Attualmente, quella proprietà immobiliare acquatica è per lo più utilizzata per trivellazioni di petrolio e gas e parchi eolici, ma il Dipartimento degli Interni rilascia anche concessioni per "altri scopi autorizzati legati all'ambiente marino", che ora potrebbero includere strutture di lancio offshore. Il BOEM sta valutando se questi concetti possano comportare il riutilizzo di infrastrutture offshore esistenti, come ex piattaforme petrolifere e del gas, o la costruzione di nuove piattaforme galleggianti dedicate a lanci spaziali commerciali, rientri e altre amenità correlate.

La RFI chiede dettagli su potenziali concetti, incluse le posizioni proposte, gli aspetti tecnici e le considerazioni ambientali e legali. "Il BOEM emette questa RFI per migliorare la comprensione di queste considerazioni e per informare potenziali future coordinazioni interagenzia, sviluppo di politiche o linee guida", ha dichiarato l'agenzia, chiaramente sperando di evitare qualsiasi pasticcio politico prima che accada.

L'interesse per i lanci offshore è cresciuto, principalmente per alleviare la congestione in spazioporti sovraffollati come Cape Canaveral e Vandenberg. SpaceX utilizza già le acque costiere per i recuperi della navicella Dragon, e altre aziende stanno valutando mosse simili. "La piattaforma continentale esterna presenta un'opportunità significativa per sostenere il futuro dell'economia spaziale americana", ha dichiarato Matt Giacona, direttore ad interim del BOEM, in una dichiarazione che suona come se fosse stata scritta da qualcuno che vuole davvero vedere razzi lanciati da una piattaforma petrolifera riconvertita.

Un'azienda che sta già lavorando a questo è Seagate Space, che ha progettato una piattaforma di lancio galleggiante appositamente costruita e ha accordi di collaborazione con Firefly Aerospace e Lockheed Martin. Sean Fortener, co-fondatore e COO di Seagate Space, ha definito la RFI uno sviluppo positivo e ha detto che la sua azienda risponderà. "Dal nostro punto di vista, la discussione è passata dal chiedersi se il lancio offshore sia possibile a come gli Stati Uniti sviluppano una capacità di lancio offshore sicura, scalabile e commercialmente sostenibile", ha detto, aggiungendo che spera che questo sia solo l'inizio di una più ampia conversazione federale.
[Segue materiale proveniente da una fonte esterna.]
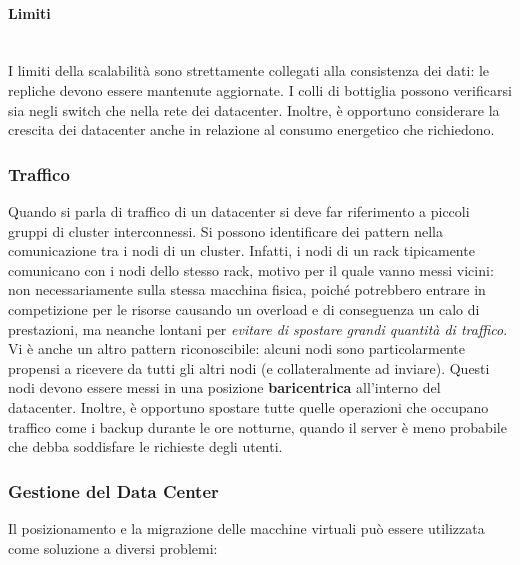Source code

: \documentclass{article}
\begin{document}
		\hypertarget{limiti}{%
		\paragraph{Limiti}\label{limiti}}\mbox{}\\
		I limiti della scalabilità sono strettamente collegati alla
		consistenza dei dati: le repliche devono essere
		mantenute aggiornate. I colli di bottiglia
		possono verificarsi sia negli switch che nella
		rete dei datacenter. Inoltre, è opportuno considerare la
		crescita dei datacenter anche in relazione al
		consumo energetico che richiedono.
		
		\hypertarget{traffico}{%
		\subsubsection{Traffico}\label{traffico}}
		
		Quando si parla di traffico di un datacenter si deve far riferimento a
		piccoli gruppi di cluster interconnessi. Si possono identificare dei pattern nella comunicazione tra i nodi di un cluster. Infatti, i nodi di un rack tipicamente comunicano con i nodi dello stesso rack, motivo per il quale vanno messi vicini:
		non necessariamente sulla stessa macchina fisica, poiché
		potrebbero entrare in competizione per le risorse causando un
		overload e di conseguenza un calo di prestazioni, ma
		neanche lontani per \emph{evitare di spostare grandi
		quantità di traffico}. Vi è anche un altro pattern riconoscibile: alcuni nodi sono particolarmente propensi a ricevere da tutti gli altri nodi (e collateralmente ad inviare). Questi nodi devono essere messi in una posizione \textbf{baricentrica} all'interno del datacenter. Inoltre, è opportuno spostare tutte quelle
		operazioni che occupano traffico come i backup durante le
		ore notturne, quando il server è meno probabile che debba
		soddisfare le richieste degli utenti.
		
		\subsubsection{Gestione del Data Center}\label{gestione-del-data-center}
		
		Il posizionamento e la migrazione delle macchine
		virtuali può essere utilizzata come soluzione a diversi problemi:
		
\end{document}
La RFI arriva mentre la Casa Bianca sta aggiornando la sua politica nazionale di trasporto spaziale, che dovrebbe includere disposizioni sulle infrastrutture degli spazioporti. Michael Kratsios, direttore dell'Office of Science and Technology Policy (OSTP), ha accennato al Space Symposium di aprile che la prossima politica incentiverà i partner del settore privato a co-investire nelle infrastrutture di lancio. Charlie Powell, assistente direttore per lo spazio e lo spettro presso l'OSTP, ha notato alla conferenza AIAA ASCEND di maggio che hanno valutato i benefici di infrastrutture di lancio concentrate contro la ridondanza di più sedi. "Dipende da cosa si sta ottimizzando", ha detto, che è un modo educato per dire che non l'hanno ancora capito.

Fortener ha riassunto: "Crediamo che il futuro del lancio offshore sia una rete di spazioporti mobili che completano le infrastrutture terrestri esistenti aumentando la capacità, aumentando la flessibilità operativa e supportando un'ampia gamma di missioni commerciali e governative." In altre parole, l'oceano è la nuova costa spaziale.